В конце концов мы условились, что я приду к нему на следующее утро в "Коммерческие номера". На всю жизнь запомнил я номер, в котором проживал мой студент: пятнадцатый.

Еще бы не запомнить! Взрослый человек, остановившийся в гостинице, студент петербургского университета (это звание казалось мне тогда равным чуть ли не званию профессора или академика) приглашает меня к себе в номер, чтобы послушать мои стихи и потолковать об устройстве их в одном из столичных журналов... Все это было так невероятно, что я решил ничего не рассказывать своим домашним до завтрашнего дня.

Вернувшись домой, я долго ходил по комнате, раздумывая о том, какие из моих стихов больше всего подошли бы для толстых журналов. Это была неразрешимая задача. Петербургских журналов я еще никогда не читал, а только видел на столах в библиотеке. Кто знает, какие стихи могут понравиться редакторам "Русского богатства" и "Мира божьего"!..

После долгих сомнений и размышлений я решил переписать начисто всю тетрадку стихов.

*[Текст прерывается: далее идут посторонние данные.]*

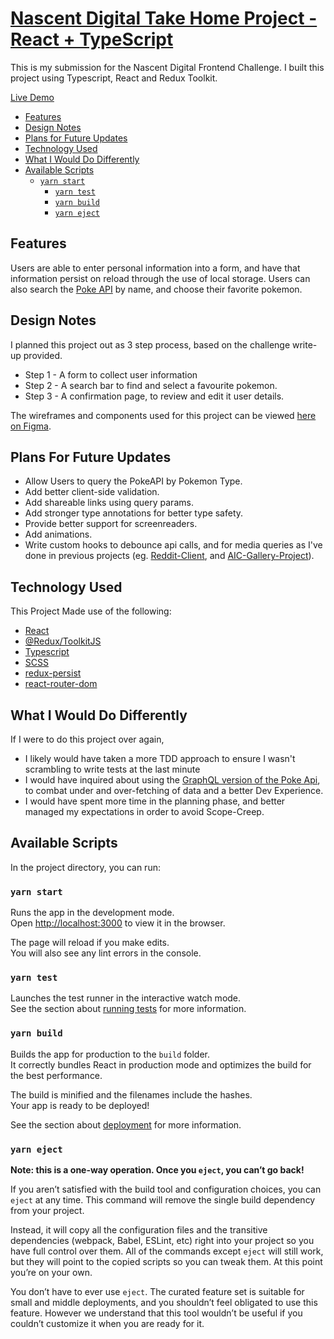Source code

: # [Nascent Digital Take Home Project - React + TypeScript](https://dg-nascent-takehome.netlify.app/) 


This is my submission for the Nascent Digital Frontend Challenge. I built this project using Typescript, React and Redux Toolkit.

[Live Demo](https://dg-nascent-takehome.netlify.app/)

- [Features](#features)
- [Design Notes](#design-notes)
- [Plans for Future Updates](#plans-for-future-updates)
- [Technology Used](#technology-used)
- [What I Would Do Differently](#What-I-Would-Do-Differently)
- [Available Scripts](#available-scripts)
  - [`yarn start`](#yarn-start)
    - [`yarn test`](#yarn-test)
    - [`yarn build`](#yarn-build)
    - [`yarn eject`](#yarn-eject)

## Features

Users are able to enter personal information into a form, and have that information persist on reload through the use of local storage. Users can also search the [Poke API](https://pokeapi.co/) by name, and choose their favorite pokemon. 

## Design Notes
I planned this project out as 3 step process, based on the challenge write-up provided. 
- Step 1 - A form to collect user information 
- Step 2 - A search bar to find and select a favourite pokemon. 
- Step 3 - A confirmation page, to review and edit it user details.

The wireframes and components used for this project can be viewed [here on Figma](https://www.figma.com/file/YQzMrHJteD28316hJZfO3J/Nascent-Digital-Assesment?node-id=0%3A1). 

## Plans For Future Updates

- Allow Users to query the PokeAPI by Pokemon Type.
- Add better client-side validation.
- Add shareable links using query params. 
- Add stronger type annotations for better type safety. 
- Provide better support for screenreaders. 
- Add animations. 
- Write custom hooks to debounce api calls, and for media queries as I've done in previous projects (eg. [Reddit-Client](https://github.com/DakotahGodfrey/react-reddit-client), and [AIC-Gallery-Project](https://github.com/DakotahGodfrey/aic-project)).

## Technology Used

This Project Made use of the following:

- [React](https://reactjs.org/docs/getting-started.html)
- [@Redux/ToolkitJS](https://redux-toolkit.js.org/introduction/getting-started)
- [Typescript](https://www.typescriptlang.org/docs/)
- [SCSS](https://sass-lang.com/documentation/syntax)
- [redux-persist](https://github.com/rt2zz/redux-persist#readme)
- [react-router-dom](https://reactrouter.com/docs/en/v6/getting-started/installation)

## What I Would Do Differently 

If I were to do this project over again, 
- I likely would have taken a more TDD approach to ensure I wasn't scrambling to write tests at the last minute
- I would have inquired about using the [GraphQL version of the Poke Api](https://pokeapi.co/docs/graphql), to combat under and over-fetching of data and a better Dev Experience. 
- I would have spent more time in the planning phase, and better managed my expectations in order to avoid Scope-Creep.


## Available Scripts

In the project directory, you can run:

### `yarn start`

Runs the app in the development mode.<br />
Open [http://localhost:3000](http://localhost:3000) to view it in the browser.

The page will reload if you make edits.<br />
You will also see any lint errors in the console.

### `yarn test`

Launches the test runner in the interactive watch mode.<br />
See the section about [running tests](https://facebook.github.io/create-react-app/docs/running-tests) for more information.

### `yarn build`

Builds the app for production to the `build` folder.<br />
It correctly bundles React in production mode and optimizes the build for the best performance.

The build is minified and the filenames include the hashes.<br />
Your app is ready to be deployed!

See the section about [deployment](https://facebook.github.io/create-react-app/docs/deployment) for more information.

### `yarn eject`

**Note: this is a one-way operation. Once you `eject`, you can’t go back!**

If you aren’t satisfied with the build tool and configuration choices, you can `eject` at any time. This command will remove the single build dependency from your project.

Instead, it will copy all the configuration files and the transitive dependencies (webpack, Babel, ESLint, etc) right into your project so you have full control over them. All of the commands except `eject` will still work, but they will point to the copied scripts so you can tweak them. At this point you’re on your own.

You don’t have to ever use `eject`. The curated feature set is suitable for small and middle deployments, and you shouldn’t feel obligated to use this feature. However we understand that this tool wouldn’t be useful if you couldn’t customize it when you are ready for it.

Бережно и старательно до глубокой ночи переписывал я стихотворение за стихотворением, тут же на ходу исправляя строчки, которые мне казались слабыми.

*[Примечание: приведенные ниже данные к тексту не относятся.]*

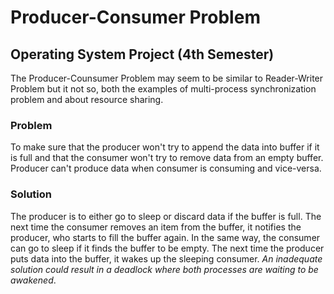# Producer-Consumer Problem
## Operating System Project (4th Semester)

The Producer-Counsumer Problem may seem to be similar to Reader-Writer Problem but it not so, both the examples of multi-process synchronization problem and about resource sharing.
### Problem
To make sure that the producer won't try to append the data into buffer if it is full and that the consumer won't try to remove data from an empty buffer. Producer can't produce data when consumer is consuming and vice-versa.

### Solution
The producer is to either go to sleep or discard data if the buffer is full. The next time the consumer removes an item from the buffer, it notifies the producer, who starts to fill the buffer again. In the same way, the consumer can go to sleep if it finds the buffer to be empty. The next time the producer puts data into the buffer, it wakes up the sleeping consumer.
*An inadequate solution could result in a deadlock where both processes are waiting to be awakened*.

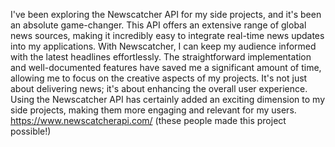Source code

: I've been exploring the Newscatcher API for my side projects, and it's been an absolute game-changer. This API offers an extensive range of global news sources, making it incredibly easy to integrate real-time news updates into my applications. With Newscatcher, I can keep my audience informed with the latest headlines effortlessly. The straightforward implementation and well-documented features have saved me a significant amount of time, allowing me to focus on the creative aspects of my projects. It's not just about delivering news; it's about enhancing the overall user experience. Using the Newscatcher API has certainly added an exciting dimension to my side projects, making them more engaging and relevant for my users. https://www.newscatcherapi.com/ (these people made this project possible!)
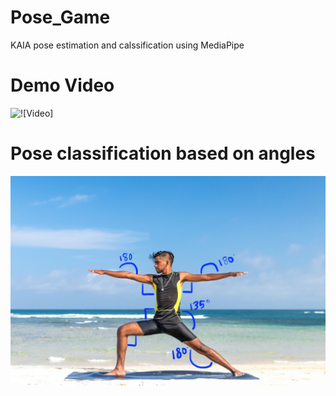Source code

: # Pose_Game
KAIA pose estimation and calssification using MediaPipe

# Demo Video
![![Video]](https://youtu.be/4ISH5ebLJyY)

# Pose classification based on angles
![alt text](https://github.com/msnkimi2013/Pose_Game/blob/main/pose_classification_based_on_angles.png?raw=true)
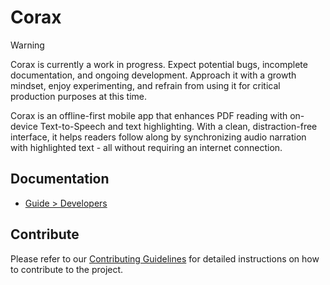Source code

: # Corax

> [!WARNING]
> Corax is currently a work in progress. Expect potential bugs, incomplete documentation, and ongoing development. Approach it with a growth mindset, enjoy experimenting, and refrain from using it for critical production purposes at this time.

Corax is an offline-first mobile app that enhances PDF reading with on-device Text-to-Speech and text highlighting. With a clean, distraction-free interface, it helps readers follow along by synchronizing audio narration with highlighted text - all without requiring an internet connection.

## Documentation

- [Guide > Developers](/docs/guides/dev-contributing.md)

## Contribute

Please refer to our [Contributing Guidelines](./docs/guides/dev-contributing.md) for detailed instructions on how to contribute to the project.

Утром я проснулся позже, чем предполагал, и, захватив с собой тетрадку, опрометью помчался в гостиницу, где, как мне представлялось, меня уже давно поджидает мой великолепный студент в том же самом щегольском, застегнутом на все пуговицы сюртуке, в каком я его видел накануне.

Вот они наконец - эти "Коммерческие номера"!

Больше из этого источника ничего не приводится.